**What to produce**
Respond with nothing but the number of lines in this data that include the word "есть".

[[ Entries shown, beginning ]]

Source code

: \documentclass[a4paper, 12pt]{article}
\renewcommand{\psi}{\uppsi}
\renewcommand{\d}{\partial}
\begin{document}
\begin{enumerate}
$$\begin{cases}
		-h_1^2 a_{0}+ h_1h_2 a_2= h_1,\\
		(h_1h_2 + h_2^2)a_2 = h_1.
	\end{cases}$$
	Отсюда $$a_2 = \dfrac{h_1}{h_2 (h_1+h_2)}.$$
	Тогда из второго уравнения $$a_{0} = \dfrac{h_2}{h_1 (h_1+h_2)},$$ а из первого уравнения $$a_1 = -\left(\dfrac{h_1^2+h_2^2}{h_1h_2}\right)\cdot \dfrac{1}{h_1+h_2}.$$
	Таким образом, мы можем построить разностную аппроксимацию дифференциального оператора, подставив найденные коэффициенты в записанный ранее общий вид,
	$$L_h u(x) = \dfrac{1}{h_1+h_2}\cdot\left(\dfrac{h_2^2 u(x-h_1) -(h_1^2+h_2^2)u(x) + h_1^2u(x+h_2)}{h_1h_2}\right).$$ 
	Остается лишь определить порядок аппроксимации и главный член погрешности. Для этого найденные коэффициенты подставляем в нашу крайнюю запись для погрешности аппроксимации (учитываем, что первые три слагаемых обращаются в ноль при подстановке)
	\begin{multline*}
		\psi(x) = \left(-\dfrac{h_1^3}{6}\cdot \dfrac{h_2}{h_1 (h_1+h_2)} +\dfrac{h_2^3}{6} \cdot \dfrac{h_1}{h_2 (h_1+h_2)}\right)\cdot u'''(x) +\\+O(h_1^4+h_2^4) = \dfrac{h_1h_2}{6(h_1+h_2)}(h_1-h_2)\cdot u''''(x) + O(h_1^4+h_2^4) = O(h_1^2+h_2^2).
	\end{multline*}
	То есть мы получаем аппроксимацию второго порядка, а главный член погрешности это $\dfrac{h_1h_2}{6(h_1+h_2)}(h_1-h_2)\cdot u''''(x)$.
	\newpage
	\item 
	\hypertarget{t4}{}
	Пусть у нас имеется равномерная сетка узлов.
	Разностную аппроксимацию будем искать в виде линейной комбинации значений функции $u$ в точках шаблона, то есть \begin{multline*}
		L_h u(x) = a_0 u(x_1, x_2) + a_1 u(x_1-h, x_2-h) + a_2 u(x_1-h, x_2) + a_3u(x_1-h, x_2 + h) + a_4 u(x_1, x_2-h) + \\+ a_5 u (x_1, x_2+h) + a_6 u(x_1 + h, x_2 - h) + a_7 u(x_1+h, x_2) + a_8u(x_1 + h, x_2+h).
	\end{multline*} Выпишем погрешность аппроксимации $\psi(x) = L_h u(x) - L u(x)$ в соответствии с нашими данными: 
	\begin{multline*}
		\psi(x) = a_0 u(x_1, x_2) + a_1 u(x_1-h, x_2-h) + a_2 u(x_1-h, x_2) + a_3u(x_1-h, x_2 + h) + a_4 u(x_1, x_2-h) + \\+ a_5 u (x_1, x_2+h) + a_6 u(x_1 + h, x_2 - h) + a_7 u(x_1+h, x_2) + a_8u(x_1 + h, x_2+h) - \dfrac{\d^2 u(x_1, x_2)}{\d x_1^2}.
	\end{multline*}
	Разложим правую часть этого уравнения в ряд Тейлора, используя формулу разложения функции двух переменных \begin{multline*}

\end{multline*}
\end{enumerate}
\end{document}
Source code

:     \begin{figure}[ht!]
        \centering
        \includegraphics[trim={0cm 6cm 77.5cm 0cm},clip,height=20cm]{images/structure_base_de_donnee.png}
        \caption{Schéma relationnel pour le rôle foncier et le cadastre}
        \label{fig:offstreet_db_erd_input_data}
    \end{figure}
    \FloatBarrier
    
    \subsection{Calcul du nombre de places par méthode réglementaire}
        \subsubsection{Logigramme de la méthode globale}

[[ Entries shown, end ]]

**Exercise answer**
2